→ Provided records:
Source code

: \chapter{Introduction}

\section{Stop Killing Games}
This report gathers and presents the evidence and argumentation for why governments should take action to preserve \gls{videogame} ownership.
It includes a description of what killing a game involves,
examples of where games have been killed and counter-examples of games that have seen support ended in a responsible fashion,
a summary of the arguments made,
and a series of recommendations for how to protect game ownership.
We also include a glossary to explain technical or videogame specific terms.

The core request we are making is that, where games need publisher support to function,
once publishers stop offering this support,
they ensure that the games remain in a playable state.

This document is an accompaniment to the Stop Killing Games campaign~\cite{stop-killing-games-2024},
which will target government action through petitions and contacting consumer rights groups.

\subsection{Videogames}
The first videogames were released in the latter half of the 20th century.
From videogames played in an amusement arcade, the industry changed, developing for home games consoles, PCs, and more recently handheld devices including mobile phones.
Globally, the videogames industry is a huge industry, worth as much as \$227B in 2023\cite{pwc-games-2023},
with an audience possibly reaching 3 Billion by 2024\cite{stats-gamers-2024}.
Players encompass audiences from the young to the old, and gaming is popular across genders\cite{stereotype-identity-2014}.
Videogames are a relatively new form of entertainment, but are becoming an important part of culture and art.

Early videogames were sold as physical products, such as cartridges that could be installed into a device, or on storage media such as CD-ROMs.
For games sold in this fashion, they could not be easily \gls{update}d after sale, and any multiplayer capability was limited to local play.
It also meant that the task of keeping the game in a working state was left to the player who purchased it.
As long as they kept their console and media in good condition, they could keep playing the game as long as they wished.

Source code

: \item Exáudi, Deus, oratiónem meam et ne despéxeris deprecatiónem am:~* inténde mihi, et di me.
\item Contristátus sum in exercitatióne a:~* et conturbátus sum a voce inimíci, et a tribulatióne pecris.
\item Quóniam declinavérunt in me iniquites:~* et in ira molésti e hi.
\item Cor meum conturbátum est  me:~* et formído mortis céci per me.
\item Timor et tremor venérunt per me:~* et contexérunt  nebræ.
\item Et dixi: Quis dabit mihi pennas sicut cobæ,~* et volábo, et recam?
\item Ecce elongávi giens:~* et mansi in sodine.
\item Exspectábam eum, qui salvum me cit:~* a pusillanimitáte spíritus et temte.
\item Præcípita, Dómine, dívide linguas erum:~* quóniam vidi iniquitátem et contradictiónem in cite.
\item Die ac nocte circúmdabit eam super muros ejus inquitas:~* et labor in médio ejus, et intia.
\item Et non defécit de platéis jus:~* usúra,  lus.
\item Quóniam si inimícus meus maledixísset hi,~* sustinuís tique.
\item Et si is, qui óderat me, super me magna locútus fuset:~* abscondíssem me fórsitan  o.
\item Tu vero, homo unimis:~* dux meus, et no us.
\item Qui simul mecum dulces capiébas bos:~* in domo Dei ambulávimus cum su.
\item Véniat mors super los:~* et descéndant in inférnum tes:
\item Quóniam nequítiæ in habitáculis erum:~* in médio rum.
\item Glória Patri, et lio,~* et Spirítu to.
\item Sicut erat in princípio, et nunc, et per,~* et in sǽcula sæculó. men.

→ Problem:
Your answer should consist only of the lines above between the line holding "céci per me." and the line holding "ejus, et intia.", inclusive, each transcribed exactly.

→ Output for this exercise:
\item Cor meum conturbátum est  me:~* et formído mortis céci per me.
\item Timor et tremor venérunt per me:~* et contexérunt  nebræ.
\item Et dixi: Quis dabit mihi pennas sicut cobæ,~* et volábo, et recam?
\item Ecce elongávi giens:~* et mansi in sodine.
\item Exspectábam eum, qui salvum me cit:~* a pusillanimitáte spíritus et temte.
\item Præcípita, Dómine, dívide linguas erum:~* quóniam vidi iniquitátem et contradictiónem in cite.
\item Die ac nocte circúmdabit eam super muros ejus inquitas:~* et labor in médio ejus, et intia.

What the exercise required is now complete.